Home-made bagel BLT with avocado and cheddar cheese. The bagel is actually quite small; the dish it’s set on is only a bread plate.

All in all, I found this recipe to be just as easy as when I first tried to make bagels. I did have some difficulties getting the oven’s temperature right, though, and some of my bagels were a bit singed on top. I think my poor 30-year-old stove is finally starting to give up the ghost. I bought an oven thermometer over the weekend because I suspected that there was a variance between what the oven setting and the actual temperature — and I was correct. The oven runs between 50 and 75 degrees Fahrenheit cooler than it should, which explains some of the weird results I’ve been getting. Between that and the fact that I can’t keep an oven light working no matter what I do (they burn out in a matter of days), I’ve started looking at alternatives. I’ve started to drool over free-standing electric ranges with double ovens, even though they don’t seem to be available with traditional elements (I don’t really like glass-ceramic cook tops).


A tapped suburban tree.

To keep with this week’s theme of maple dishes, I tried a second recipe from Anita Stewart’s Canada: Maple Pouding Chomeur. Pouding chômeur is another Québecois dish, not surprising given the quantities of maple syrup involved. The name translates literally to “unemployed person’s pudding”, and can also be called “poor man’s pudding”. It is said to have been invented during the Great Depression, and it reflects this by being made of only the cheapest and most easily-available components. Although maple syrup may seem like a very expensive ingredient, especially if you live in an area that has to fly it in, keep in mind that as a local harvest it was an ingredient that could be available to everyone, unlike expensive imported beet and cane sugar.

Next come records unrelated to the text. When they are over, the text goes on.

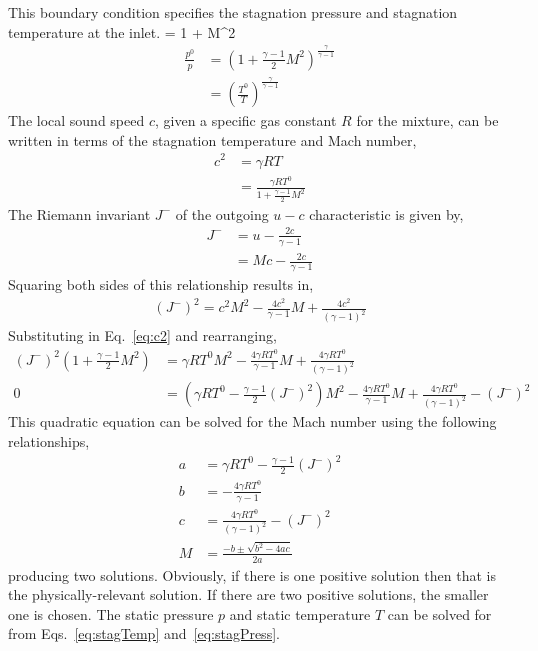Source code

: This boundary condition specifies the stagnation pressure and stagnation temperature at the inlet.
\be\label{eq:stagTemp}
	 = 1 +  M^2
\ee
\begin{align}\label{eq:stagPress}
	\frac{p^0}{p} &= \left( 1 + \frac{\gamma - 1}{2} M^2 \right)^{\frac{\gamma}{\gamma - 1}} \\
	&= \left( \frac{T^0}{T} \right)^{\frac{\gamma}{\gamma - 1}}
\end{align}
The local sound speed $c$, given a specific gas constant $R$ for the mixture, can be written in terms of the stagnation temperature and Mach number,
\begin{align}\label{eq:c2}
	c^2 &= \gamma R T \\
	&= \frac{\gamma R T^0}{1 + \frac{\gamma - 1}{2} M^2}
\end{align}
The Riemann invariant $J^-$ of the outgoing $u-c$ characteristic is given by,
\begin{align}
	J^- &= u - \frac{2 c}{\gamma - 1} \\
	&= M c - \frac{2 c}{\gamma - 1}
\end{align}
Squaring both sides of this relationship results in,
\begin{align}
	(J^-)^2 = c^2 M^2 - \frac{4 c^2}{\gamma - 1} M + \frac{4 c^2}{(\gamma - 1)^2}
\end{align}
Substituting in Eq.~\ref{eq:c2} and rearranging, 
\begin{align}\label{eq:machQuad}
	(J^-)^2 \left(1 + \frac{\gamma - 1}{2} M^2 \right) &= \gamma R T^0 M^2 - \frac{4 \gamma R T^0}{\gamma - 1} M + \frac{4 \gamma R T^0}{(\gamma - 1)^2} \\ 
	0 &= \left(\gamma R T^0 - \frac{\gamma - 1}{2}(J^-)^2 \right) M^2 - \frac{4\gamma R T^0}{\gamma - 1} M + \frac{4\gamma R T^0}{(\gamma - 1)^2} - (J^-)^2
\end{align}
This quadratic equation can be solved for the Mach number using the following relationships,
\begin{align}
	a &= \gamma R T^0 - \frac{\gamma - 1}{2}(J^-)^2 \\
	b &= -\frac{4\gamma R T^0}{\gamma - 1} \\
	c &= \frac{4\gamma R T^0}{(\gamma - 1)^2} - (J^-)^2 \\
	M &= \frac{-b \pm \sqrt{b^2 - 4ac}}{2a}
\end{align}
producing two solutions. Obviously, if there is one positive solution then that is the physically-relevant solution. If there are two positive solutions, the smaller one is chosen. The static pressure $p$ and static temperature $T$ can be solved for from Eqs.~\ref{eq:stagTemp} and~\ref{eq:stagPress}.

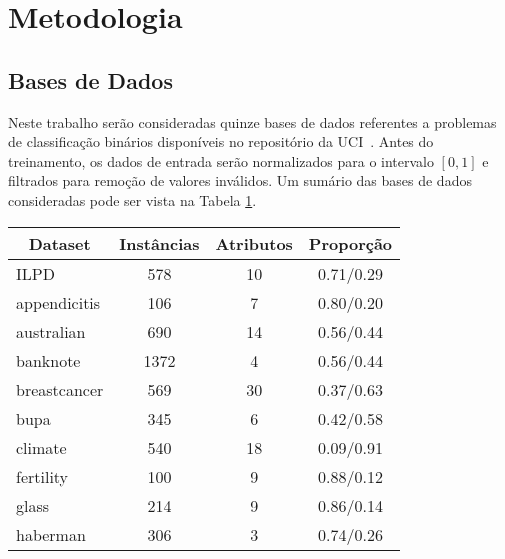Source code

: \documentclass[conference]{IEEEtran}
\begin{document}
	\section{Metodologia}
	\subsection{Bases de Dados}
	Neste trabalho serão consideradas quinze bases de dados referentes a problemas de classificação binários disponíveis no repositório da UCI~\cite{dua2019}. Antes do treinamento, os dados de entrada serão normalizados para o intervalo $[0,1]$ e filtrados para remoção de valores inválidos. Um sumário das bases de dados consideradas pode ser vista na Tabela \ref{tab:datasets}.

	\begin{table}[h!]
		\centering
		\label{tab:datasets}
		\begin{tabular}{|l|c|c|c|}
			\hline
			\multicolumn{1}{|c|}{\textbf{Dataset}} & \textbf{Instâncias} & \textbf{Atributos} & \textbf{Proporção} \\ \hline
			ILPD                                   & 578                 & 10                 & 0.71/0.29          \\ \hline
			appendicitis                           & 106                 & 7                  & 0.80/0.20          \\ \hline
			australian                             & 690                 & 14                 & 0.56/0.44          \\ \hline
			banknote                               & 1372                & 4                  & 0.56/0.44          \\ \hline
			breastcancer                           & 569                 & 30                 & 0.37/0.63          \\ \hline
			bupa                                   & 345                 & 6                  & 0.42/0.58          \\ \hline
			climate                                & 540                 & 18                 & 0.09/0.91          \\ \hline
			fertility                              & 100                 & 9                  & 0.88/0.12          \\ \hline
			glass                                  & 214                 & 9                  & 0.86/0.14          \\ \hline
			haberman                               & 306                 & 3                  & 0.74/0.26          \\ \hline

\end{tabular}
\end{table}
\end{document}
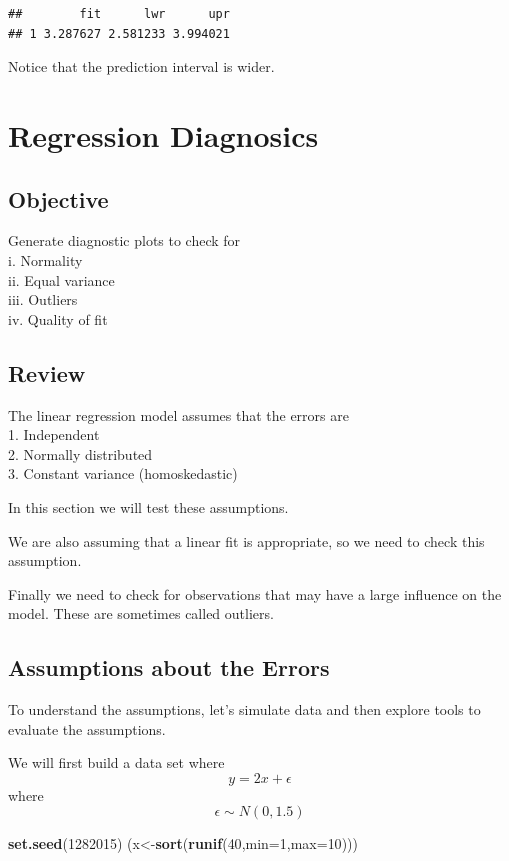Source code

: \documentclass[]{book}
\newenvironment{Shaded}{\begin{snugshade}}{\end{snugshade}}
\newcommand{\KeywordTok}[1]{\textcolor[rgb]{0.13,0.29,0.53}{\textbf{#1}}}
\newcommand{\DataTypeTok}[1]{\textcolor[rgb]{0.13,0.29,0.53}{#1}}
\newcommand{\DecValTok}[1]{\textcolor[rgb]{0.00,0.00,0.81}{#1}}
\newcommand{\NormalTok}[1]{#1}
\theoremstyle{definition}
\theoremstyle{definition}
\theoremstyle{definition}
\theoremstyle{remark}
\begin{document}
\begin{verbatim}
##        fit      lwr      upr
## 1 3.287627 2.581233 3.994021
\end{verbatim}

Notice that the prediction interval is wider.

\hypertarget{L32}{\section{Regression Diagnosics}\label{L32}}

\subsection{Objective}\label{objective-2}

Generate diagnostic plots to check for\\
i. Normality\\
ii. Equal variance\\
iii. Outliers\\
iv. Quality of fit

\subsection{Review}\label{review-9}

The linear regression model assumes that the errors are\\
1. Independent\\
2. Normally distributed\\
3. Constant variance (homoskedastic)

In this section we will test these assumptions.

We are also assuming that a linear fit is appropriate, so we need to
check this assumption.

Finally we need to check for observations that may have a large
influence on the model. These are sometimes called outliers.

\subsection{Assumptions about the
Errors}\label{assumptions-about-the-errors}

To understand the assumptions, let's simulate data and then explore
tools to evaluate the assumptions.

We will first build a data set where \[y=2x+\epsilon\] where
\[\epsilon \sim N(0,1.5)\]

\begin{Shaded}
\begin{Highlighting}[]
\KeywordTok{set.seed}\NormalTok{(}\DecValTok{1282015}\NormalTok{)}
\NormalTok{(x<-}\KeywordTok{sort}\NormalTok{(}\KeywordTok{runif}\NormalTok{(}\DecValTok{40}\NormalTok{,}\DataTypeTok{min=}\DecValTok{1}\NormalTok{,}\DataTypeTok{max=}\DecValTok{10}\NormalTok{)))}
\end{Highlighting}
\end{Shaded}
\end{document}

Given the issues I’ve been having with my oven, I was a little worried about how the pouding chômeur would turn out. I didn’t want to cook it any longer than the recommended time since it was getting quite brown and I was afraid it would burn. As it happens, I needn’t have fretted. It was cooked all the way through and not burned at all. Next time, though, I will use a larger pan. I Googled “pouding chômeur” and most people seem to serve it out of a glass dish, but since the cake had risen over the edge of my pan, that wasn’t really an option.

This cake really shows its gloriousness once it is flipped over onto a plate — carefully, so as not to lose any of the maple syrup sauce! When making the cake, the batter goes into the pan first, and then the sauce mixture is poured over top. As it cooks, the cake rises to the surface and the sauce stays on the bottom. When I flipped the cake over, the majority of the sauce then became the glaze on top. It’s a fantastically easy cake to make, with no icing or decoration required.

We all had slices of pouding chômeur with excess sauce dribbled over them for dessert, and the kids were in heaven. I loved it, but I think it would be even better with a scoop of French vanilla ice cream on top. That may be sacrilege to Québecois people who grew up with the dish, though.